Using the data below, work out how many of its lines contain "must", and give that number with nothing added.

### SOURCE MATERIAL

=== Begin Enclosure ===

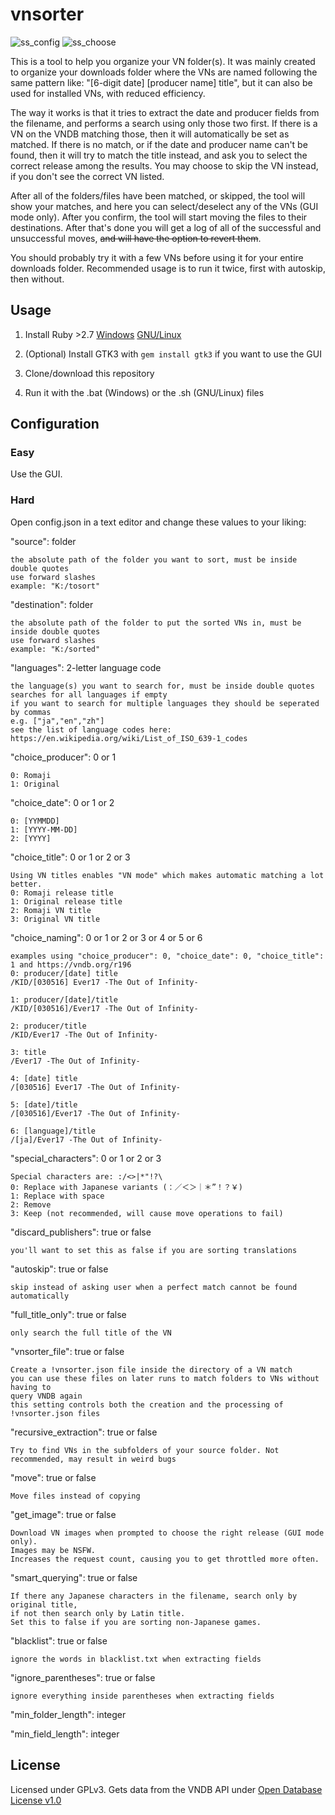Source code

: # vnsorter

![ss_config](https://user-images.githubusercontent.com/78761720/152635081-c5362f4b-86c5-4b90-8600-24a9477c2620.png)
![ss_choose](https://user-images.githubusercontent.com/78761720/152635083-86173e93-ed44-4584-8864-ebb512ae9443.png)


This is a tool to help you organize your VN folder(s). It was mainly created to organize your downloads folder where the VNs are named following the same pattern like: "[6-digit date] [producer name] title", but it can also be used for installed VNs, with reduced efficiency.

The way it works is that it tries to extract the date and producer fields from the filename, and performs a search using only those two first. If there is a VN on the VNDB matching those, then it will automatically be set as matched. If there is no match, or if the date and producer name can't be found, then it will try to match the title instead, and ask you to select the correct release among the results. You may choose to skip the VN instead, if you don't see the correct VN listed.

After all of the folders/files have been matched, or skipped, the tool will show your matches, and here you can select/deselect any of the VNs (GUI mode only). After you confirm, the tool will start moving the files to their destinations. After that's done you will get a log of all of the successful and unsuccessful moves, ~~and will have the option to revert them~~.

You should probably try it with a few VNs before using it for your entire downloads folder. Recommended usage is to run it twice, first with autoskip, then without.

## Usage

1. Install Ruby >2.7 [Windows](https://rubyinstaller.org/downloads/) [GNU/Linux](https://www.ruby-lang.org/en/documentation/installation/)

2. (Optional) Install GTK3 with `gem install gtk3` if you want to use the GUI

3. Clone/download this repository

4. Run it with the .bat (Windows) or the .sh (GNU/Linux) files

## Configuration

### Easy

Use the GUI.

### Hard

Open config.json in a text editor and change these values to your liking:

"source": folder

    the absolute path of the folder you want to sort, must be inside double quotes
    use forward slashes
    example: "K:/tosort"

"destination": folder

    the absolute path of the folder to put the sorted VNs in, must be inside double quotes
    use forward slashes
    example: "K:/sorted"

"languages": 2-letter language code

    the language(s) you want to search for, must be inside double quotes
    searches for all languages if empty
    if you want to search for multiple languages they should be seperated by commas
    e.g. ["ja","en","zh"]
    see the list of language codes here: https://en.wikipedia.org/wiki/List_of_ISO_639-1_codes

"choice_producer": 0 or 1

    0: Romaji
    1: Original

"choice_date": 0 or 1 or 2

    0: [YYMMDD]
    1: [YYYY-MM-DD]
    2: [YYYY]

"choice_title": 0 or 1 or 2 or 3

    Using VN titles enables "VN mode" which makes automatic matching a lot better.
    0: Romaji release title
    1: Original release title
    2: Romaji VN title
    3: Original VN title

"choice_naming": 0 or 1 or 2 or 3 or 4 or 5 or 6

    examples using "choice_producer": 0, "choice_date": 0, "choice_title": 1 and https://vndb.org/r196
    0: producer/[date] title
    /KID/[030516] Ever17 -The Out of Infinity-

    1: producer/[date]/title
    /KID/[030516]/Ever17 -The Out of Infinity-

    2: producer/title
    /KID/Ever17 -The Out of Infinity-

    3: title
    /Ever17 -The Out of Infinity-

    4: [date] title
    /[030516] Ever17 -The Out of Infinity-

    5: [date]/title
    /[030516]/Ever17 -The Out of Infinity-

    6: [language]/title
    /[ja]/Ever17 -The Out of Infinity-

"special_characters": 0 or 1 or 2 or 3

    Special characters are: :/<>|*"!?\
    0: Replace with Japanese variants (：／＜＞｜＊”！？￥)
    1: Replace with space
    2: Remove
    3: Keep (not recommended, will cause move operations to fail)

"discard_publishers": true or false

    you'll want to set this as false if you are sorting translations

"autoskip": true or false

    skip instead of asking user when a perfect match cannot be found automatically

"full_title_only": true or false

    only search the full title of the VN

"vnsorter_file": true or false

    Create a !vnsorter.json file inside the directory of a VN match
    you can use these files on later runs to match folders to VNs without having to
    query VNDB again
    this setting controls both the creation and the processing of !vnsorter.json files

"recursive_extraction": true or false

    Try to find VNs in the subfolders of your source folder. Not recommended, may result in weird bugs

"move": true or false

    Move files instead of copying

"get_image": true or false

    Download VN images when prompted to choose the right release (GUI mode only).
    Images may be NSFW.
    Increases the request count, causing you to get throttled more often.

"smart_querying": true or false

    If there any Japanese characters in the filename, search only by original title,
    if not then search only by Latin title.
    Set this to false if you are sorting non-Japanese games.

"blacklist": true or false

    ignore the words in blacklist.txt when extracting fields

"ignore_parentheses": true or false

    ignore everything inside parentheses when extracting fields

"min_folder_length": integer

"min_field_length": integer

## License

Licensed under GPLv3. Gets data from the VNDB API under [Open Database License v1.0](https://opendatacommons.org/licenses/odbl/1-0/)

=== End Enclosure ===

### SOLUTION TO THIS TASK
3